REQUIREMENT
Skip the images and return the records below exactly.

DATA FOR REVIEW
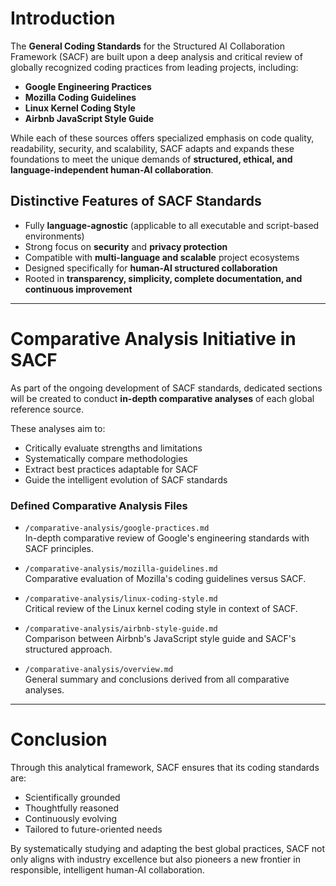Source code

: # Introduction

The **General Coding Standards** for the Structured AI Collaboration Framework (SACF) are built upon a deep analysis and critical review of globally recognized coding practices from leading projects, including:

- **Google Engineering Practices**
- **Mozilla Coding Guidelines**
- **Linux Kernel Coding Style**
- **Airbnb JavaScript Style Guide**

While each of these sources offers specialized emphasis on code quality, readability, security, and scalability, SACF adapts and expands these foundations to meet the unique demands of **structured, ethical, and language-independent human-AI collaboration**.

## Distinctive Features of SACF Standards

- Fully **language-agnostic** (applicable to all executable and script-based environments)
- Strong focus on **security** and **privacy protection**
- Compatible with **multi-language and scalable** project ecosystems
- Designed specifically for **human-AI structured collaboration**
- Rooted in **transparency, simplicity, complete documentation, and continuous improvement**

---

# Comparative Analysis Initiative in SACF

As part of the ongoing development of SACF standards, dedicated sections will be created to conduct **in-depth comparative analyses** of each global reference source.

These analyses aim to:

- Critically evaluate strengths and limitations
- Systematically compare methodologies
- Extract best practices adaptable for SACF
- Guide the intelligent evolution of SACF standards

### Defined Comparative Analysis Files

- `/comparative-analysis/google-practices.md`  
  In-depth comparative review of Google's engineering standards with SACF principles.

- `/comparative-analysis/mozilla-guidelines.md`  
  Comparative evaluation of Mozilla's coding guidelines versus SACF.

- `/comparative-analysis/linux-coding-style.md`  
  Critical review of the Linux kernel coding style in context of SACF.

- `/comparative-analysis/airbnb-style-guide.md`  
  Comparison between Airbnb's JavaScript style guide and SACF's structured approach.

- `/comparative-analysis/overview.md`  
  General summary and conclusions derived from all comparative analyses.

---

# Conclusion

Through this analytical framework, SACF ensures that its coding standards are:

- Scientifically grounded
- Thoughtfully reasoned
- Continuously evolving
- Tailored to future-oriented needs

By systematically studying and adapting the best global practices, SACF not only aligns with industry excellence but also pioneers a new frontier in responsible, intelligent human-AI collaboration.
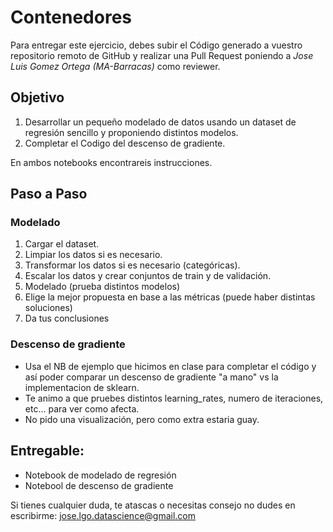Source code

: # Contenedores

Para entregar este ejercicio, debes subir el Código generado a vuestro repositorio remoto de GitHub y realizar una Pull Request poniendo a *Jose Luis Gomez Ortega (MA-Barracas)* como reviewer.

## Objetivo

1) Desarrollar un pequeño modelado de datos usando un dataset de regresión sencillo y proponiendo distintos modelos.
2) Completar el Codigo del descenso de gradiente.

En ambos notebooks encontrareis instrucciones. 

## Paso a Paso

### Modelado
1. Cargar el dataset.
2. Limpiar los datos si es necesario.
3. Transformar los datos si es necesario (categóricas).
4. Escalar los datos y crear conjuntos de train y de validación.
5. Modelado (prueba distintos modelos)
6. Elige la mejor propuesta en base a las métricas (puede haber distintas soluciones)
7. Da tus conclusiones

### Descenso de gradiente
- Usa el NB de ejemplo que hicimos en clase para completar el código y así poder comparar un descenso de gradiente "a mano" vs la implementacion de sklearn.
- Te animo a que pruebes distintos learning_rates, numero de iteraciones, etc... para ver como afecta.
- No pido una visualización, pero como extra estaria guay.


## Entregable:

- Notebook de modelado de regresión
- Notebool de descenso de gradiente


Si tienes cualquier duda, te atascas o necesitas consejo no dudes en escribirme: jose.lgo.datascience@gmail.com




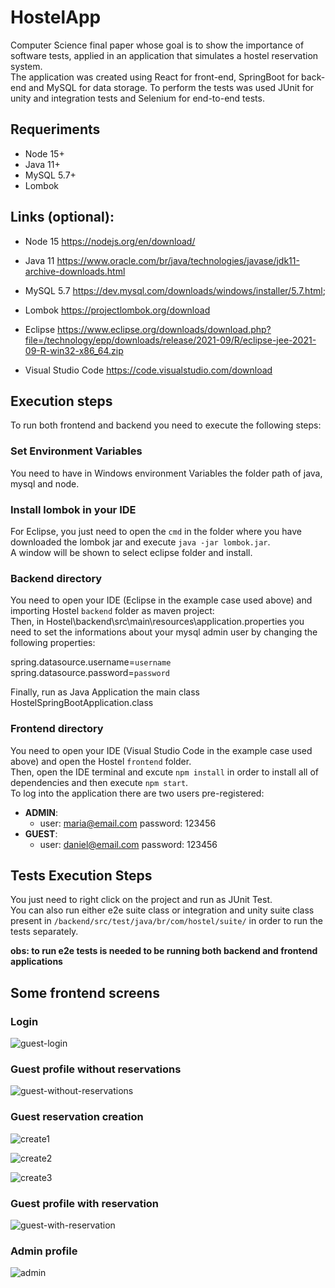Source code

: # HostelApp

Computer Science final paper whose goal is to show the importance of software tests, applied in an 
application that simulates a hostel reservation system.<br>
The application was created using React for front-end, SpringBoot for back-end and MySQL for data storage. 
To perform the tests was used JUnit for unity and integration tests and Selenium for end-to-end tests.

## Requeriments
- Node 15+
- Java 11+
- MySQL 5.7+
- Lombok
     
## Links (optional):
- Node 15 https://nodejs.org/en/download/
- Java 11 https://www.oracle.com/br/java/technologies/javase/jdk11-archive-downloads.html
- MySQL 5.7 https://dev.mysql.com/downloads/windows/installer/5.7.html;
- Lombok https://projectlombok.org/download

- Eclipse https://www.eclipse.org/downloads/download.php?file=/technology/epp/downloads/release/2021-09/R/eclipse-jee-2021-09-R-win32-x86_64.zip
- Visual Studio Code https://code.visualstudio.com/download


## Execution steps
To run both frontend and backend you need to execute the following steps:
  
  
### Set Environment Variables
You need to have in Windows environment Variables the folder path of java, mysql and node.

### Install lombok in your IDE
For Eclipse, you just need to open the `cmd` in the folder where you have downloaded the lombok jar and execute `java -jar lombok.jar`.<br>
A window will be shown to select eclipse folder and install.

### Backend directory
You need to open your IDE (Eclipse in the example case used above) and importing Hostel `backend` folder
as maven project:<br>
Then, in Hostel\backend\src\main\resources\application.properties you need to set the informations about your 
mysql admin user by changing the following properties:

spring.datasource.username=`username`<br>
spring.datasource.password=`password`
    
Finally, run as Java Application the main class HostelSpringBootApplication.class
  
  
### Frontend directory
You need to open your IDE (Visual Studio Code in the example case used above) and open the Hostel `frontend` folder.<br>
Then, open the IDE terminal and excute `npm install` in order to install all of dependencies and then execute `npm start`.<br>
To log into the application there are two users pre-registered:
- **ADMIN**: 
     - user: maria@email.com  password: 123456
- **GUEST**: 
     - user: daniel@email.com password: 123456
    
    
## Tests Execution Steps
You just need to right click on the project and run as JUnit Test. <br>
You can also run either e2e suite class or integration and unity suite class present in 
`/backend/src/test/java/br/com/hostel/suite/` in order to run the tests separately.
 
 **obs: to run e2e tests is needed to be running both backend and frontend applications**
 
 ## Some frontend screens
 
 ### Login
 
 ![guest-login](https://user-images.githubusercontent.com/33725123/122142643-46fd0c00-ce26-11eb-8931-066bb3b12eac.png)


 ### Guest profile without reservations
 
 ![guest-without-reservations](https://user-images.githubusercontent.com/33725123/122142743-6eec6f80-ce26-11eb-8ba0-380ba84476ca.png)

 
 ### Guest reservation creation
 
 ![create1](https://user-images.githubusercontent.com/33725123/122142980-daced800-ce26-11eb-93d3-d2f382b55231.png)

 ![create2](https://user-images.githubusercontent.com/33725123/122142984-dd313200-ce26-11eb-92ef-a7799f161630.png)

 ![create3](https://user-images.githubusercontent.com/33725123/122142992-df938c00-ce26-11eb-8920-ed69b510f616.png)


 ### Guest profile with reservation
 
 ![guest-with-reservation](https://user-images.githubusercontent.com/33725123/122142810-8cb9d480-ce26-11eb-8828-9fa5b92f1742.png)
 
 
 ### Admin profile
 
 ![admin](https://user-images.githubusercontent.com/33725123/122143039-fb972d80-ce26-11eb-98fd-14ad20296ed0.png)


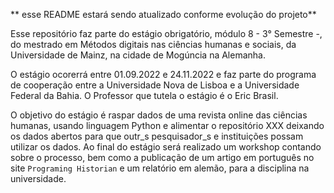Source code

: ** esse README estará sendo atualizado conforme evolução do projeto**

Esse repositório faz parte do estágio obrigatório, módulo 8 - 3° Semestre -, do mestrado em Métodos digitais nas ciências humanas e sociais, da Universidade de Mainz, na cidade de Mogúncia na Alemanha. 

O estágio ocorerrá entre 01.09.2022 e 24.11.2022 e faz parte do programa de cooperação entre a Universidade Nova de Lisboa e a Universidade Federal da Bahia. O Professor que tutela o estágio é o Eric Brasil. 

O objetivo do estágio é raspar dados de uma revista online das ciências humanas, usando linguagem Python e alimentar o repositório XXX deixando os dados abertos para que outr_s pesquisador_s e instituições possam utilizar os dados. Ao final do estágio será realizado um workshop contando sobre o processo, bem como a publicação de um artigo em português no site `Programing Historian` e um relatório em alemão, para a disciplina na universidade.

RESPONSE TO THE TASK
Source code

: # Introduction

The **General Coding Standards** for the Structured AI Collaboration Framework (SACF) are built upon a deep analysis and critical review of globally recognized coding practices from leading projects, including:

- **Google Engineering Practices**
- **Mozilla Coding Guidelines**
- **Linux Kernel Coding Style**
- **Airbnb JavaScript Style Guide**

While each of these sources offers specialized emphasis on code quality, readability, security, and scalability, SACF adapts and expands these foundations to meet the unique demands of **structured, ethical, and language-independent human-AI collaboration**.

## Distinctive Features of SACF Standards

- Fully **language-agnostic** (applicable to all executable and script-based environments)
- Strong focus on **security** and **privacy protection**
- Compatible with **multi-language and scalable** project ecosystems
- Designed specifically for **human-AI structured collaboration**
- Rooted in **transparency, simplicity, complete documentation, and continuous improvement**

---

# Comparative Analysis Initiative in SACF

As part of the ongoing development of SACF standards, dedicated sections will be created to conduct **in-depth comparative analyses** of each global reference source.

These analyses aim to:

- Critically evaluate strengths and limitations
- Systematically compare methodologies
- Extract best practices adaptable for SACF
- Guide the intelligent evolution of SACF standards

### Defined Comparative Analysis Files

- `/comparative-analysis/google-practices.md`  
  In-depth comparative review of Google's engineering standards with SACF principles.

- `/comparative-analysis/mozilla-guidelines.md`  
  Comparative evaluation of Mozilla's coding guidelines versus SACF.

- `/comparative-analysis/linux-coding-style.md`  
  Critical review of the Linux kernel coding style in context of SACF.

- `/comparative-analysis/airbnb-style-guide.md`  
  Comparison between Airbnb's JavaScript style guide and SACF's structured approach.

- `/comparative-analysis/overview.md`  
  General summary and conclusions derived from all comparative analyses.

---

# Conclusion

Through this analytical framework, SACF ensures that its coding standards are:

- Scientifically grounded
- Thoughtfully reasoned
- Continuously evolving
- Tailored to future-oriented needs

By systematically studying and adapting the best global practices, SACF not only aligns with industry excellence but also pioneers a new frontier in responsible, intelligent human-AI collaboration.
Source code

: # Contenedores

Para entregar este ejercicio, debes subir el Código generado a vuestro repositorio remoto de GitHub y realizar una Pull Request poniendo a *Jose Luis Gomez Ortega (MA-Barracas)* como reviewer.

## Objetivo

1) Desarrollar un pequeño modelado de datos usando un dataset de regresión sencillo y proponiendo distintos modelos.
2) Completar el Codigo del descenso de gradiente.

En ambos notebooks encontrareis instrucciones. 

## Paso a Paso

### Modelado
1. Cargar el dataset.
2. Limpiar los datos si es necesario.
3. Transformar los datos si es necesario (categóricas).
4. Escalar los datos y crear conjuntos de train y de validación.
5. Modelado (prueba distintos modelos)
6. Elige la mejor propuesta en base a las métricas (puede haber distintas soluciones)
7. Da tus conclusiones

### Descenso de gradiente
- Usa el NB de ejemplo que hicimos en clase para completar el código y así poder comparar un descenso de gradiente "a mano" vs la implementacion de sklearn.
- Te animo a que pruebes distintos learning_rates, numero de iteraciones, etc... para ver como afecta.
- No pido una visualización, pero como extra estaria guay.


## Entregable:

- Notebook de modelado de regresión
- Notebool de descenso de gradiente


Si tienes cualquier duda, te atascas o necesitas consejo no dudes en escribirme: jose.lgo.datascience@gmail.com




Source code

: # HostelApp

Computer Science final paper whose goal is to show the importance of software tests, applied in an 
application that simulates a hostel reservation system.<br>
The application was created using React for front-end, SpringBoot for back-end and MySQL for data storage. 
To perform the tests was used JUnit for unity and integration tests and Selenium for end-to-end tests.

## Requeriments
- Node 15+
- Java 11+
- MySQL 5.7+
- Lombok
     
## Links (optional):
- Node 15 https://nodejs.org/en/download/
- Java 11 https://www.oracle.com/br/java/technologies/javase/jdk11-archive-downloads.html
- MySQL 5.7 https://dev.mysql.com/downloads/windows/installer/5.7.html;
- Lombok https://projectlombok.org/download

- Eclipse https://www.eclipse.org/downloads/download.php?file=/technology/epp/downloads/release/2021-09/R/eclipse-jee-2021-09-R-win32-x86_64.zip
- Visual Studio Code https://code.visualstudio.com/download


## Execution steps
To run both frontend and backend you need to execute the following steps:
  
  
### Set Environment Variables
You need to have in Windows environment Variables the folder path of java, mysql and node.

### Install lombok in your IDE
For Eclipse, you just need to open the `cmd` in the folder where you have downloaded the lombok jar and execute `java -jar lombok.jar`.<br>
A window will be shown to select eclipse folder and install.

### Backend directory
You need to open your IDE (Eclipse in the example case used above) and importing Hostel `backend` folder
as maven project:<br>
Then, in Hostel\backend\src\main\resources\application.properties you need to set the informations about your 
mysql admin user by changing the following properties:

spring.datasource.username=`username`<br>
spring.datasource.password=`password`
    
Finally, run as Java Application the main class HostelSpringBootApplication.class
  
  
### Frontend directory
You need to open your IDE (Visual Studio Code in the example case used above) and open the Hostel `frontend` folder.<br>
Then, open the IDE terminal and excute `npm install` in order to install all of dependencies and then execute `npm start`.<br>
To log into the application there are two users pre-registered:
- **ADMIN**: 
     - user: maria@email.com  password: 123456
- **GUEST**: 
     - user: daniel@email.com password: 123456
    
    
## Tests Execution Steps
You just need to right click on the project and run as JUnit Test. <br>
You can also run either e2e suite class or integration and unity suite class present in 
`/backend/src/test/java/br/com/hostel/suite/` in order to run the tests separately.
 
 **obs: to run e2e tests is needed to be running both backend and frontend applications**
 
 ## Some frontend screens
 
 ### Login
 
 ![guest-login](https://user-images.githubusercontent.com/33725123/122142643-46fd0c00-ce26-11eb-8931-066bb3b12eac.png)


 ### Guest profile without reservations
 
 ![guest-without-reservations](https://user-images.githubusercontent.com/33725123/122142743-6eec6f80-ce26-11eb-8ba0-380ba84476ca.png)

 
 ### Guest reservation creation
 
 ![create1](https://user-images.githubusercontent.com/33725123/122142980-daced800-ce26-11eb-93d3-d2f382b55231.png)

 ![create2](https://user-images.githubusercontent.com/33725123/122142984-dd313200-ce26-11eb-92ef-a7799f161630.png)

 ![create3](https://user-images.githubusercontent.com/33725123/122142992-df938c00-ce26-11eb-8920-ed69b510f616.png)


 ### Guest profile with reservation
 
 ![guest-with-reservation](https://user-images.githubusercontent.com/33725123/122142810-8cb9d480-ce26-11eb-8828-9fa5b92f1742.png)
 
 
 ### Admin profile
 
 ![admin](https://user-images.githubusercontent.com/33725123/122143039-fb972d80-ce26-11eb-98fd-14ad20296ed0.png)


Source code

: ** esse README estará sendo atualizado conforme evolução do projeto**

Esse repositório faz parte do estágio obrigatório, módulo 8 - 3° Semestre -, do mestrado em Métodos digitais nas ciências humanas e sociais, da Universidade de Mainz, na cidade de Mogúncia na Alemanha. 

O estágio ocorerrá entre 01.09.2022 e 24.11.2022 e faz parte do programa de cooperação entre a Universidade Nova de Lisboa e a Universidade Federal da Bahia. O Professor que tutela o estágio é o Eric Brasil. 

O objetivo do estágio é raspar dados de uma revista online das ciências humanas, usando linguagem Python e alimentar o repositório XXX deixando os dados abertos para que outr_s pesquisador_s e instituições possam utilizar os dados. Ao final do estágio será realizado um workshop contando sobre o processo, bem como a publicação de um artigo em português no site `Programing Historian` e um relatório em alemão, para a disciplina na universidade.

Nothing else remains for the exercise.